Die "New York Times", deren "Metered Paywall" die Nutzer eine begrenzte Anzahl Artikel lesen lässt und erst dann zur Kasse bittet, was allenthalben als Vorbild gilt, hat 40 Millionen Dollar in die Programmierung und Erstellung dieser Paywall gesteckt. Doch ob und wann die je wieder reinkommen, steht in den Sternen. Wenn nun aber selbst eine global aufgestellte Tageszeitung wie die NYT sich nicht mehr finanzieren kann, weil die Erlöse durch Werbung sich in den Weiten des World Wide Web verteilen statt bei den Verlegern der großen Zeitungen zu landen, wenn auch das Paywall-Modell nicht wirklich funktioniert, und wenn gleichzeitig klar ist, dass Journalismus Geld kostet und guter, unabhängiger, investigativer Journalismus mehr Geld - ist das nicht das Ende, der Tod der freien Presse, den Einsturz der "vierten Säule" der Demokratie ?
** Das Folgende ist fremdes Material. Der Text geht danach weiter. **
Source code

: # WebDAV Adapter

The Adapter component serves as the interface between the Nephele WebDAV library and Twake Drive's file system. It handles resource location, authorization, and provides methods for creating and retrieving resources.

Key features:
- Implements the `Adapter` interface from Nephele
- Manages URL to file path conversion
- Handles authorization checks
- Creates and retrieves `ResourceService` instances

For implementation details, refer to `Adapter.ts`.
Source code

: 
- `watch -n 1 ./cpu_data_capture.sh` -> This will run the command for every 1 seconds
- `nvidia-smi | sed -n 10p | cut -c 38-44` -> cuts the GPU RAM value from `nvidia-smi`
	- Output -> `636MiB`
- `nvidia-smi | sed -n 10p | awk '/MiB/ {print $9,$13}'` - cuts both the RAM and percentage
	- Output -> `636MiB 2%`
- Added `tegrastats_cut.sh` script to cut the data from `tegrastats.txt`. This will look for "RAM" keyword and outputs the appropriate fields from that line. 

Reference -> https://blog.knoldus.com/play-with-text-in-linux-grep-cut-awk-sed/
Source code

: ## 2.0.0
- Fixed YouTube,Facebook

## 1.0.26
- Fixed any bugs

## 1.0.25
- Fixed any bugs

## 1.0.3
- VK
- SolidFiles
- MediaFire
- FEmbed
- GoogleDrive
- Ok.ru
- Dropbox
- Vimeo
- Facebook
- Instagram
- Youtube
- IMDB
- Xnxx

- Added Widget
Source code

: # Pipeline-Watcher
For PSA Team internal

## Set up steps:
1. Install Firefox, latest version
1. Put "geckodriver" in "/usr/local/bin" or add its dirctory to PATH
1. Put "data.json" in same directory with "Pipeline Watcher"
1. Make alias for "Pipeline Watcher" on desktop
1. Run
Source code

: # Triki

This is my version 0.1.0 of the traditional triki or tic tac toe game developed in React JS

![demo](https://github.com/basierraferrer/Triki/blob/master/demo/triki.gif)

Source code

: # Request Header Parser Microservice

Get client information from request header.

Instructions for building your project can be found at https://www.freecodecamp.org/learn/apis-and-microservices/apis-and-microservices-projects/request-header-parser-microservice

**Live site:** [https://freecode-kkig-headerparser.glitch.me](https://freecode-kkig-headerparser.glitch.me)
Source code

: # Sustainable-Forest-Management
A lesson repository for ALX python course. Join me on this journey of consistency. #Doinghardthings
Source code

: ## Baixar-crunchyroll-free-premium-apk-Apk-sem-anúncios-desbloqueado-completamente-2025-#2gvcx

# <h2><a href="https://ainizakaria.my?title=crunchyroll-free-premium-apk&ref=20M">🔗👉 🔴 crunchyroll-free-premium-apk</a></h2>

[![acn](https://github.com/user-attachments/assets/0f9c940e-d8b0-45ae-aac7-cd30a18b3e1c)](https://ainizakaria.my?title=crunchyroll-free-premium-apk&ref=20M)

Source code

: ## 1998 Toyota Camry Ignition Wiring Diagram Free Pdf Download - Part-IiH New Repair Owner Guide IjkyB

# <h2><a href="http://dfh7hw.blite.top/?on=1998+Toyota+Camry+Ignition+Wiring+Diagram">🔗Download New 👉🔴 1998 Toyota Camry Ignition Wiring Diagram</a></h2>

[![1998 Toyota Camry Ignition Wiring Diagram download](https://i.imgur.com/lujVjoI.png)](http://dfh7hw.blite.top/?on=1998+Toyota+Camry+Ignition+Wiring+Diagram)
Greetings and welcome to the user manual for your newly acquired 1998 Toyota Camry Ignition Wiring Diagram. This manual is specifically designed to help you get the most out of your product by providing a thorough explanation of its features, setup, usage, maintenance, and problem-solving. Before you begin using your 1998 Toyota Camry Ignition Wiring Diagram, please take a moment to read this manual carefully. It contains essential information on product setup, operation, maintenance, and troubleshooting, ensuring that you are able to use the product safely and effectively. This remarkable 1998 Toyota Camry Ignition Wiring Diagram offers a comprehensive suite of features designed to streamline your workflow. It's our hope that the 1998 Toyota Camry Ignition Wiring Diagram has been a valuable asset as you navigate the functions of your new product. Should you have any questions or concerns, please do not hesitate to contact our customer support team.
Nein. Denn Tageszeitungen werden auch in Zukunft gebraucht, auch wenn sie nicht mehr auf Papier gedruckt werden. Ebenso und dringender denn je gebraucht wird eine tatsächlich unabhängige Presse, die nicht mehr - wie in dem alten Geschäftsmodell - von Anzeigenkunden abhängig ist und Shareholder-Value für Medienkonzerne generieren muss. Gebraucht wird eine Pressefreiheit, die nicht mehr der entspricht, die der FAZ-Mitgründer Paul Sethe schon 1965 kritisierte: "Pressefreiheit ist die Freiheit von 200 reichen Leuten, ihre Meinung zu verbreiten." Es wird vielmehr gebraucht, was ein Journalist namens Karl Marx schon 100 Jahre zuvor feststellte: "Die erste Freiheit der Presse ist es, kein Gewerbe zu sein."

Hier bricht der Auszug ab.